Below are some records; output exactly the lines from the line with "HNO4 ----> HO2" to the line with "HO ----> HC3P", both ends kept, and nothing more.

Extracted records
[Start of section]

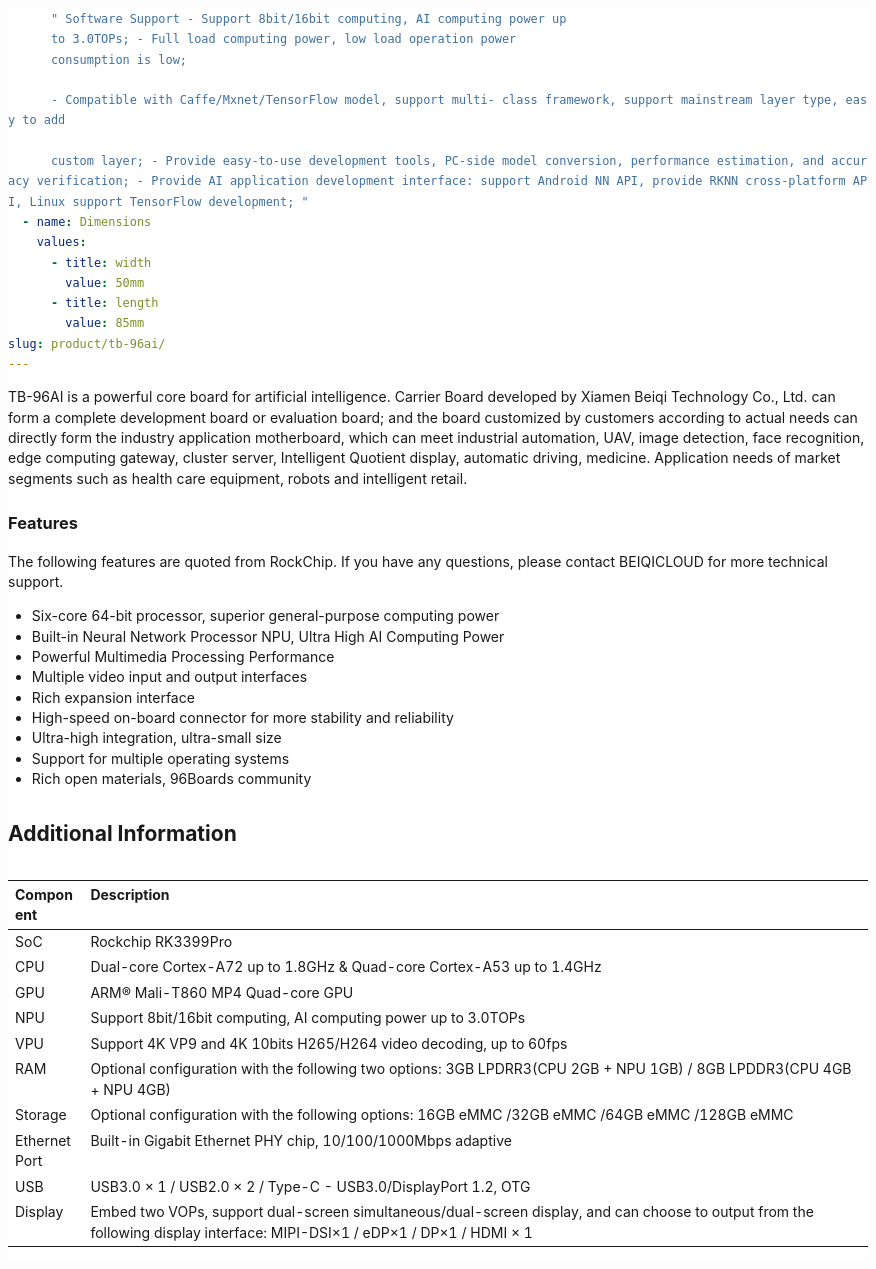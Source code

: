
 ```yaml
      " Software Support - Support 8bit/16bit computing, AI computing power up
      to 3.0TOPs; - Full load computing power, low load operation power
      consumption is low;

      - Compatible with Caffe/Mxnet/TensorFlow model, support multi- class framework, support mainstream layer type, easy to add

      custom layer; - Provide easy-to-use development tools, PC-side model conversion, performance estimation, and accuracy verification; - Provide AI application development interface: support Android NN API, provide RKNN cross-platform API, Linux support TensorFlow development; "
  - name: Dimensions
    values:
      - title: width
        value: 50mm
      - title: length
        value: 85mm
slug: product/tb-96ai/
---
```

TB-96AI is a powerful core board for artificial intelligence. Carrier Board developed by Xiamen Beiqi Technology Co., Ltd. can form a complete development board or evaluation board; and the board customized by customers according to actual needs can directly form the industry application motherboard, which can meet industrial automation, UAV, image detection, face recognition, edge computing gateway, cluster server, Intelligent Quotient display, automatic driving, medicine. Application needs of market segments such as health care equipment, robots and intelligent retail.

### Features

The following features are quoted from RockChip. If you have any questions, please contact BEIQICLOUD for more technical support.

- Six-core 64-bit processor, superior general-purpose computing power
- Built-in Neural Network Processor NPU, Ultra High AI Computing Power
- Powerful Multimedia Processing Performance
- Multiple video input and output interfaces
- Rich expansion interface
- High-speed on-board connector for more stability and reliability
- Ultra-high integration, ultra-small size
- Support for multiple operating systems
- Rich open materials, 96Boards community

## Additional Information
<div style="overflow-x:scroll;" markdown="1">

|   Component          |   Description |
|:---------------------|:--------------|
|  SoC                 | Rockchip RK3399Pro              |
|  CPU                 | Dual-core Cortex-A72 up to 1.8GHz & Quad-core Cortex-A53 up to 1.4GHz                                     |
|  GPU                 | ARM® Mali-T860 MP4 Quad-core GPU                                                                          |
|  NPU                 | Support 8bit/16bit computing, AI computing power up to 3.0TOPs                                            |
|  VPU                 | Support 4K VP9 and 4K 10bits H265/H264 video decoding, up to 60fps                                                               |
|  RAM                 | Optional configuration with the following two options: 3GB LPDRR3(CPU 2GB + NPU 1GB) / 8GB LPDDR3(CPU 4GB + NPU 4GB)   |
|  Storage             | Optional configuration with the following options: 16GB eMMC /32GB eMMC /64GB eMMC /128GB eMMC         |
|  Ethernet Port       | Built-in Gigabit Ethernet PHY chip, 10/100/1000Mbps adaptive                                                                    |
|  USB                 | USB3.0 × 1 / USB2.0 × 2 / Type-C - USB3.0/DisplayPort 1.2, OTG                                   |
|  Display             | Embed two VOPs, support dual-screen simultaneous/dual-screen display, and can choose to output from the following display interface: MIPI-DSI×1 / eDP×1 / DP×1 / HDMI × 1 |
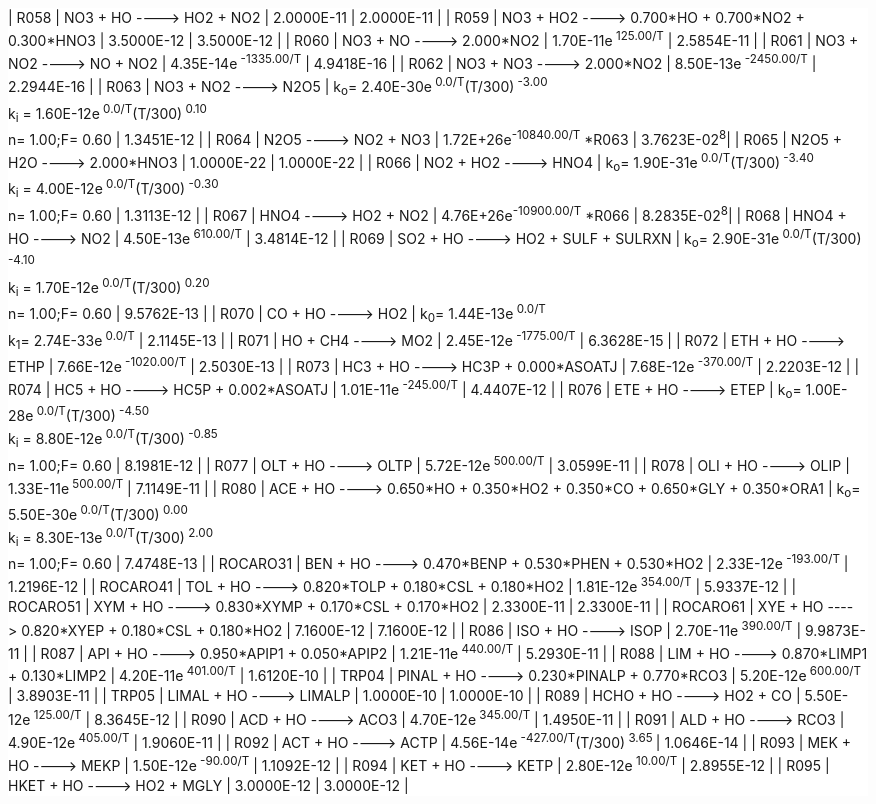 | R058   | NO3 + HO ----> HO2 + NO2  |   2.0000E-11 |   2.0000E-11 |
| R059   | NO3 + HO2 ---->   0.700\*HO +    0.700\*NO2 +    0.300\*HNO3  |   3.5000E-12 |   3.5000E-12 |
| R060   | NO3 + NO ---->   2.000\*NO2  |   1.70E-11e<sup>   125.00/T</sup> |   2.5854E-11 |
| R061   | NO3 + NO2 ----> NO + NO2  |   4.35E-14e<sup> -1335.00/T</sup> |   4.9418E-16 |
| R062   | NO3 + NO3 ---->   2.000\*NO2  |   8.50E-13e<sup> -2450.00/T</sup> |   2.2944E-16 |
| R063   | NO3 + NO2 ----> N2O5  | k<sub>o</sub>=  2.40E-30e<sup>     0.0/T</sup>(T/300)<sup> -3.00</sup><br>k<sub>i</sub> =   1.60E-12e<sup>     0.0/T</sup>(T/300)<sup>  0.10</sup><br>n=     1.00;F=     0.60 |   1.3451E-12 |
| R064   | N2O5 ----> NO2 + NO3  |   1.72E+26e<sup>-10840.00/T</sup> \*R063 |   3.7623E-02<sup>8</sup>| 
| R065   | N2O5 + H2O ---->   2.000\*HNO3  |   1.0000E-22 |   1.0000E-22 |
| R066   | NO2 + HO2 ----> HNO4  | k<sub>o</sub>=  1.90E-31e<sup>     0.0/T</sup>(T/300)<sup> -3.40</sup><br>k<sub>i</sub> =   4.00E-12e<sup>     0.0/T</sup>(T/300)<sup> -0.30</sup><br>n=     1.00;F=     0.60 |   1.3113E-12 |
| R067   | HNO4 ----> HO2 + NO2  |   4.76E+26e<sup>-10900.00/T</sup> \*R066 |   8.2835E-02<sup>8</sup>| 
| R068   | HNO4 + HO ----> NO2  |   4.50E-13e<sup>   610.00/T</sup> |   3.4814E-12 |
| R069   | SO2 + HO ----> HO2 + SULF + SULRXN  | k<sub>o</sub>=  2.90E-31e<sup>     0.0/T</sup>(T/300)<sup> -4.10</sup><br>k<sub>i</sub> =   1.70E-12e<sup>     0.0/T</sup>(T/300)<sup>  0.20</sup><br>n=     1.00;F=     0.60 |   9.5762E-13 |
| R070   | CO + HO ----> HO2  | k<sub>0</sub>=  1.44E-13e<sup>     0.0/T</sup><br>k<sub>1</sub>=  2.74E-33e<sup>     0.0/T</sup> |   2.1145E-13 |
| R071   | HO + CH4 ----> MO2  |   2.45E-12e<sup> -1775.00/T</sup> |   6.3628E-15 |
| R072   | ETH + HO ----> ETHP  |   7.66E-12e<sup> -1020.00/T</sup> |   2.5030E-13 |
| R073   | HC3 + HO ----> HC3P +    0.000\*ASOATJ  |   7.68E-12e<sup>  -370.00/T</sup> |   2.2203E-12 |
| R074   | HC5 + HO ----> HC5P +    0.002\*ASOATJ  |   1.01E-11e<sup>  -245.00/T</sup> |   4.4407E-12 |
| R076   | ETE + HO ----> ETEP  | k<sub>o</sub>=  1.00E-28e<sup>     0.0/T</sup>(T/300)<sup> -4.50</sup><br>k<sub>i</sub> =   8.80E-12e<sup>     0.0/T</sup>(T/300)<sup> -0.85</sup><br>n=     1.00;F=     0.60 |   8.1981E-12 |
| R077   | OLT + HO ----> OLTP  |   5.72E-12e<sup>   500.00/T</sup> |   3.0599E-11 |
| R078   | OLI + HO ----> OLIP  |   1.33E-11e<sup>   500.00/T</sup> |   7.1149E-11 |
| R080   | ACE + HO ---->   0.650\*HO +    0.350\*HO2 +    0.350\*CO +    0.650\*GLY +    0.350\*ORA1  | k<sub>o</sub>=  5.50E-30e<sup>     0.0/T</sup>(T/300)<sup>  0.00</sup><br>k<sub>i</sub> =   8.30E-13e<sup>     0.0/T</sup>(T/300)<sup>  2.00</sup><br>n=     1.00;F=     0.60 |   7.4748E-13 |
| ROCARO31   | BEN + HO ---->   0.470\*BENP +    0.530\*PHEN +    0.530\*HO2  |   2.33E-12e<sup>  -193.00/T</sup> |   1.2196E-12 |
| ROCARO41   | TOL + HO ---->   0.820\*TOLP +    0.180\*CSL +    0.180\*HO2  |   1.81E-12e<sup>   354.00/T</sup> |   5.9337E-12 |
| ROCARO51   | XYM + HO ---->   0.830\*XYMP +    0.170\*CSL +    0.170\*HO2  |   2.3300E-11 |   2.3300E-11 |
| ROCARO61   | XYE + HO ---->   0.820\*XYEP +    0.180\*CSL +    0.180\*HO2  |   7.1600E-12 |   7.1600E-12 |
| R086   | ISO + HO ----> ISOP  |   2.70E-11e<sup>   390.00/T</sup> |   9.9873E-11 |
| R087   | API + HO ---->   0.950\*APIP1 +    0.050\*APIP2  |   1.21E-11e<sup>   440.00/T</sup> |   5.2930E-11 |
| R088   | LIM + HO ---->   0.870\*LIMP1 +    0.130\*LIMP2  |   4.20E-11e<sup>   401.00/T</sup> |   1.6120E-10 |
| TRP04   | PINAL + HO ---->   0.230\*PINALP +    0.770\*RCO3  |   5.20E-12e<sup>   600.00/T</sup> |   3.8903E-11 |
| TRP05   | LIMAL + HO ----> LIMALP  |   1.0000E-10 |   1.0000E-10 |
| R089   | HCHO + HO ----> HO2 + CO  |   5.50E-12e<sup>   125.00/T</sup> |   8.3645E-12 |
| R090   | ACD + HO ----> ACO3  |   4.70E-12e<sup>   345.00/T</sup> |   1.4950E-11 |
| R091   | ALD + HO ----> RCO3  |   4.90E-12e<sup>   405.00/T</sup> |   1.9060E-11 |
| R092   | ACT + HO ----> ACTP  |   4.56E-14e<sup>  -427.00/T</sup>(T/300)<sup>  3.65 </sup> |   1.0646E-14 |
| R093   | MEK + HO ----> MEKP  |   1.50E-12e<sup>   -90.00/T</sup> |   1.1092E-12 |
| R094   | KET + HO ----> KETP  |   2.80E-12e<sup>    10.00/T</sup> |   2.8955E-12 |
| R095   | HKET + HO ----> HO2 + MGLY  |   3.0000E-12 |   3.0000E-12 |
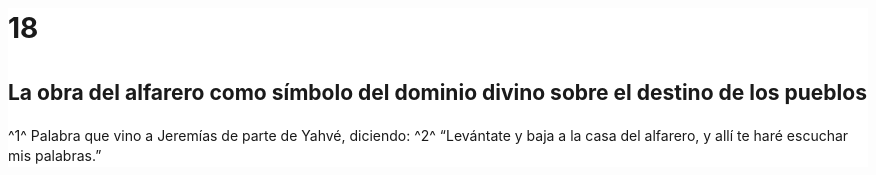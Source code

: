 # 18 
## La obra del alfarero como símbolo del dominio divino sobre el destino de los pueblos
^1^ Palabra que vino a Jeremías de parte de Yahvé, diciendo: ^2^ “Levántate y baja a la casa del alfarero, y allí te haré escuchar mis palabras.” 

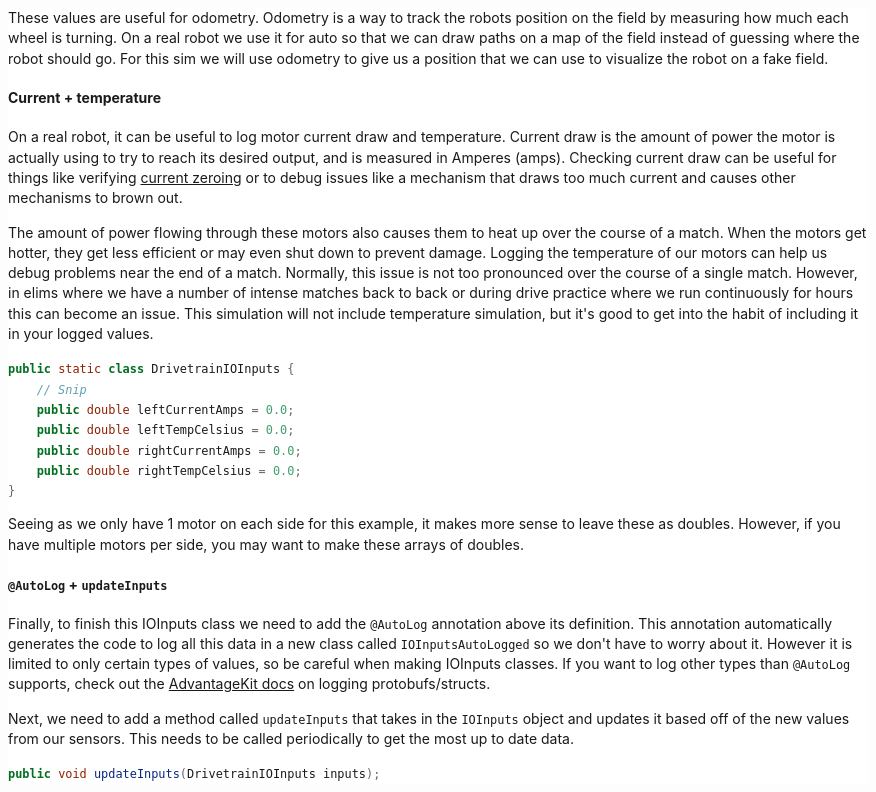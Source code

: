 These values are useful for odometry.
Odometry is a way to track the robots position on the field by measuring how much each wheel is turning.
On a real robot we use it for auto so that we can draw paths on a map of the field instead of guessing where the robot should go.
For this sim we will use odometry to give us a position that we can use to visualize the robot on a fake field.

#### Current + temperature
On a real robot, it can be useful to log motor current draw and temperature.
Current draw is the amount of power the motor is actually using to try to reach its desired output, and is measured in Amperes (amps).
Checking current draw can be useful for things like verifying [current zeroing](2.2_ElectronicsCrashCourse.md#limit-switches) or to debug issues like a mechanism that draws too much current and causes other mechanisms to brown out.

The amount of power flowing through these motors also causes them to heat up over the course of a match.
When the motors get hotter, they get less efficient or may even shut down to prevent damage.
Logging the temperature of our motors can help us debug problems near the end of a match.
Normally, this issue is not too pronounced over the course of a single match.
However, in elims where we have a number of intense matches back to back or during drive practice where we run continuously for hours this can become an issue.
This simulation will not include temperature simulation, but it's good to get into the habit of including it in your logged values.

```Java
public static class DrivetrainIOInputs {
    // Snip
    public double leftCurrentAmps = 0.0;
    public double leftTempCelsius = 0.0;
    public double rightCurrentAmps = 0.0;
    public double rightTempCelsius = 0.0;
}
```

Seeing as we only have 1 motor on each side for this example, it makes more sense to leave these as doubles.
However, if you have multiple motors per side, you may want to make these arrays of doubles.

#### `@AutoLog` + `updateInputs`
Finally, to finish this IOInputs class we need to add the `@AutoLog` annotation above its definition.
This annotation automatically generates the code to log all this data in a new class called `IOInputsAutoLogged` so we don't have to worry about it.
However it is limited to only certain types of values, so be careful when making IOInputs classes.
If you want to log other types than `@AutoLog` supports, check out the [AdvantageKit docs](https://docs.advantagekit.org/data-flow/supported-types) on logging protobufs/structs.

Next, we need to add a method called `updateInputs` that takes in the `IOInputs` object and updates it based off of the new values from our sensors.
This needs to be called periodically to get the most up to date data.

```Java
public void updateInputs(DrivetrainIOInputs inputs);
```
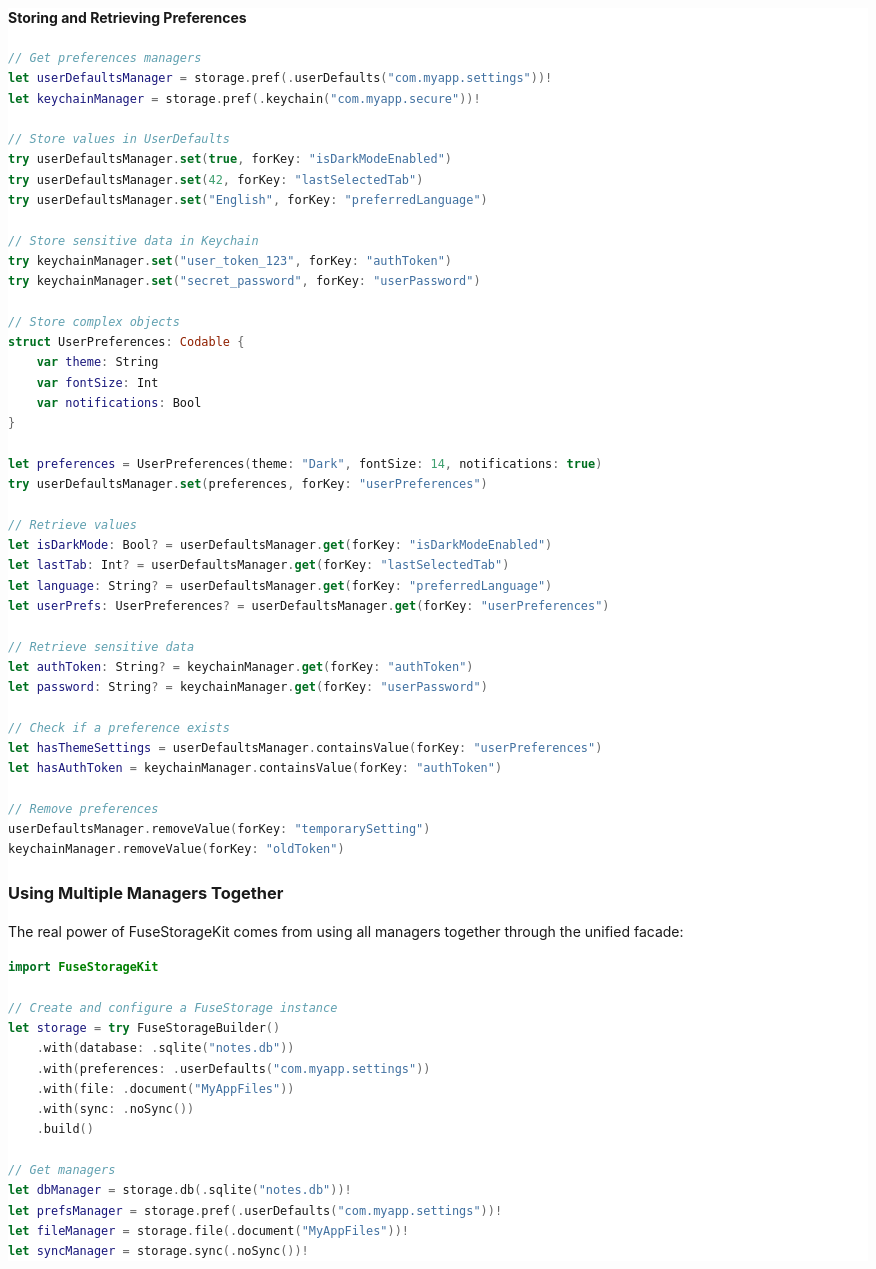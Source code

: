 #### Storing and Retrieving Preferences

```swift
// Get preferences managers
let userDefaultsManager = storage.pref(.userDefaults("com.myapp.settings"))!
let keychainManager = storage.pref(.keychain("com.myapp.secure"))!

// Store values in UserDefaults
try userDefaultsManager.set(true, forKey: "isDarkModeEnabled")
try userDefaultsManager.set(42, forKey: "lastSelectedTab")
try userDefaultsManager.set("English", forKey: "preferredLanguage")

// Store sensitive data in Keychain
try keychainManager.set("user_token_123", forKey: "authToken")
try keychainManager.set("secret_password", forKey: "userPassword")

// Store complex objects
struct UserPreferences: Codable {
    var theme: String
    var fontSize: Int
    var notifications: Bool
}

let preferences = UserPreferences(theme: "Dark", fontSize: 14, notifications: true)
try userDefaultsManager.set(preferences, forKey: "userPreferences")

// Retrieve values
let isDarkMode: Bool? = userDefaultsManager.get(forKey: "isDarkModeEnabled")
let lastTab: Int? = userDefaultsManager.get(forKey: "lastSelectedTab")
let language: String? = userDefaultsManager.get(forKey: "preferredLanguage")
let userPrefs: UserPreferences? = userDefaultsManager.get(forKey: "userPreferences")

// Retrieve sensitive data
let authToken: String? = keychainManager.get(forKey: "authToken")
let password: String? = keychainManager.get(forKey: "userPassword")

// Check if a preference exists
let hasThemeSettings = userDefaultsManager.containsValue(forKey: "userPreferences")
let hasAuthToken = keychainManager.containsValue(forKey: "authToken")

// Remove preferences
userDefaultsManager.removeValue(forKey: "temporarySetting")
keychainManager.removeValue(forKey: "oldToken")
```

### Using Multiple Managers Together

The real power of FuseStorageKit comes from using all managers together through the unified facade:

```swift
import FuseStorageKit

// Create and configure a FuseStorage instance
let storage = try FuseStorageBuilder()
    .with(database: .sqlite("notes.db"))
    .with(preferences: .userDefaults("com.myapp.settings"))
    .with(file: .document("MyAppFiles"))
    .with(sync: .noSync())
    .build()

// Get managers
let dbManager = storage.db(.sqlite("notes.db"))!
let prefsManager = storage.pref(.userDefaults("com.myapp.settings"))!
let fileManager = storage.file(.document("MyAppFiles"))!
let syncManager = storage.sync(.noSync())!
```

[End of section]

-- Exercise response --
| R067   | HNO4 ----> HO2 + NO2  |   4.76E+26e<sup>-10900.00/T</sup> \*R066 |   8.2835E-02<sup>8</sup>| 
| R068   | HNO4 + HO ----> NO2  |   4.50E-13e<sup>   610.00/T</sup> |   3.4814E-12 |
| R069   | SO2 + HO ----> HO2 + SULF + SULRXN  | k<sub>o</sub>=  2.90E-31e<sup>     0.0/T</sup>(T/300)<sup> -4.10</sup><br>k<sub>i</sub> =   1.70E-12e<sup>     0.0/T</sup>(T/300)<sup>  0.20</sup><br>n=     1.00;F=     0.60 |   9.5762E-13 |
| R070   | CO + HO ----> HO2  | k<sub>0</sub>=  1.44E-13e<sup>     0.0/T</sup><br>k<sub>1</sub>=  2.74E-33e<sup>     0.0/T</sup> |   2.1145E-13 |
| R071   | HO + CH4 ----> MO2  |   2.45E-12e<sup> -1775.00/T</sup> |   6.3628E-15 |
| R072   | ETH + HO ----> ETHP  |   7.66E-12e<sup> -1020.00/T</sup> |   2.5030E-13 |
| R073   | HC3 + HO ----> HC3P +    0.000\*ASOATJ  |   7.68E-12e<sup>  -370.00/T</sup> |   2.2203E-12 |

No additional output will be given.